Sekelompok orang di dalam lingkaran mengucapkan mantra magis itu bersama-sama. Dengan senang. Mencari warna berbeda dengan sama rata dan mereka terbagi dua kearah yang berbeda. Berjauhan. Dengan nafas yang panjang ditambah kaki telanjang mereka saling mengejar dan menghindar, mencari lawan untuk ditawan. Pihak lawan yang tertawan dibariskan sembarang dengan tangan meregang. Berteriak meminta bala bantuan. Sederhana sekali mereka bebas. Sekali saja kulit kawan bersentuhan, aih, tidak perlu kulit bersentuhan malah. Asal niat dan dekat dan tidak ada yang lihat mereka bisa kembali berlarian kesana kemari dan tertawa. Di samping mereka, dekat saja, satu dua disisakan menjaga tiang yang jadah untuk dijamah. Serupa tempat suci yang harus dijaga sampai mati. Atau paling tidak, tempat itu dijaga sampai dipanggil ibu untuk mandi.

“Hompimpa alaium gambreng!”

Masih bersenang-senang. Dan berlarian mereka bersembunyi. Meninggalkan satu orang yang sedang sibuk menumpuk batu berantakan akibat bola yang dilempar. Kadang berganti dengan plastik yang dibalut atau kain atau apapun serupa bola. Dan ia tinggalkan batu yang telah kembali rapi tersusun untuk mencari mereka yang sembunyi. Lengah! Dari balik semak yang rimbun tepat di belakang tubuhnya ada orang menampakkan diri dan berlari menuju batu. Si Penjaga batu ikut berlari sekuat tenaga demi mempertahankan batu untuk tetap berdiri tegap. Satu langkah dan ia tersungkur. Dengan satu hentakan dari kaki yang bebal, batu itu kembali poranda. Atau jika malas untuk bersembunyi, setelah batu rapi tersusun si penjaga akan menjaga tumpukan itu dengan cara yang lebih bijaksana. Melempar dengan bola sesiapa saja yang berani mendekat. Sekuat tenaga.

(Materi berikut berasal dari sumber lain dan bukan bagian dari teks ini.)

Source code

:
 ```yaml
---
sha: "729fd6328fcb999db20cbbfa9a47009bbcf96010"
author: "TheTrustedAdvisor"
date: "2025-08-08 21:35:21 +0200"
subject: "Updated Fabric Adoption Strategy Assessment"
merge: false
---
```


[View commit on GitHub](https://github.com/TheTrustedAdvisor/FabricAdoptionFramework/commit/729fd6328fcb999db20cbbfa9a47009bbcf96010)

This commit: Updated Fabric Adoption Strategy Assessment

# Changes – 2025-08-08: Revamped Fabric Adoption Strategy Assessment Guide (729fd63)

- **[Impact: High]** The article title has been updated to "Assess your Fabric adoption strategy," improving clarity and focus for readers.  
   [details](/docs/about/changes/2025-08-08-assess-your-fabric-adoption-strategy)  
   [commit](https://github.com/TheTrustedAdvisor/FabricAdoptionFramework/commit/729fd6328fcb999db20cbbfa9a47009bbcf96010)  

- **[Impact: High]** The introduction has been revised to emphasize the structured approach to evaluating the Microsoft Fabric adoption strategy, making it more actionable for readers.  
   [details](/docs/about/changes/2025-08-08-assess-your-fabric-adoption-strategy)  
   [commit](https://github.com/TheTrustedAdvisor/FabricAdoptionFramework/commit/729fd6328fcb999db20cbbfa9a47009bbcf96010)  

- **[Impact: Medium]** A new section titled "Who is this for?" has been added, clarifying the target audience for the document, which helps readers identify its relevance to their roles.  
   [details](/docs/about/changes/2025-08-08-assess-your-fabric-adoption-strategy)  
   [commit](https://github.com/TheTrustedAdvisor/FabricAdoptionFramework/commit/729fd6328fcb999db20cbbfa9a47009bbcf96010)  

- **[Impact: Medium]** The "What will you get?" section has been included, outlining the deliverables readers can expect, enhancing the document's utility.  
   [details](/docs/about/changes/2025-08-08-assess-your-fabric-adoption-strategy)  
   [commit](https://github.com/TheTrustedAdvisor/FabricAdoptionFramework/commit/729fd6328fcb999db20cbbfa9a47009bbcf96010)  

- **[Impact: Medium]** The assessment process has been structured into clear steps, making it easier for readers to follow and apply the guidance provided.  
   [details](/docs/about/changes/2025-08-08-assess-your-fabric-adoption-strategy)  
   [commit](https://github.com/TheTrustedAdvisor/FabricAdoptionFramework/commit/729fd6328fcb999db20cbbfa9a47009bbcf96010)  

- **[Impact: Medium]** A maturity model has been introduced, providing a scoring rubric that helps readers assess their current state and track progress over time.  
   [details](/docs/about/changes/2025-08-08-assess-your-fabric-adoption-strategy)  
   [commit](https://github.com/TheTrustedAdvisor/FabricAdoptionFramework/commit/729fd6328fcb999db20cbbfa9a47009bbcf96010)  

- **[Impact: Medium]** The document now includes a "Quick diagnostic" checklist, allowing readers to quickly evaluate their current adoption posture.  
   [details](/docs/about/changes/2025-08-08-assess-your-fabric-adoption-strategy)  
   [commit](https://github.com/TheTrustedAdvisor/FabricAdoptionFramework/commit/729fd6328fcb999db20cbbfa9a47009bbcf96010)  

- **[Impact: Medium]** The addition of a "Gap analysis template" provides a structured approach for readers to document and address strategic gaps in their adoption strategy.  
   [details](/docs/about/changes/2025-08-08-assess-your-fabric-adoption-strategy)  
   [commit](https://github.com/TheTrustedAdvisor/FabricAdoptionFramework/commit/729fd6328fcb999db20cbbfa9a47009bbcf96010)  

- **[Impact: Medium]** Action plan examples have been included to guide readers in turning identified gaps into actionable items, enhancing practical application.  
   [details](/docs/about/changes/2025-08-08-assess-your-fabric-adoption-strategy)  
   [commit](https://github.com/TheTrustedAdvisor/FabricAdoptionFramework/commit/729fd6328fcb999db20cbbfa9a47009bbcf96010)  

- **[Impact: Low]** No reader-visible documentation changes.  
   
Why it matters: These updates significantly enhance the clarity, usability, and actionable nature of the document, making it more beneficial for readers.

“Hompimpa alaium gambreng!”

Dua orang terakhir kembali menjadi tumbal. Berdiam diri merentang tali. Sedangkan yang lain, berbaris, bergerak bergantian melewati utas yang menyintas. Semula melangkah, melewati tali semata kaki, kemudian di lutut, lalu ke perut. Dan terus, semakin dilewati dan semakin tinggi sampai membutuhkan galah. Dan tak ada lagi barisan. Semua menunggu dengan rapi, dari jarak yang berlebihan. Pria-pria terkutuk meminta izin lebih dulu agar bisa diam di bawah tali. Menunggu lengah wanita-wanita dengan rok untuk kemudian mencari celah basah. Dasar bedebah.

***

“Ayo main di luar!” kata terakhir dan video itu pun selesai. Satu menit yang mengobok-obok kenangan.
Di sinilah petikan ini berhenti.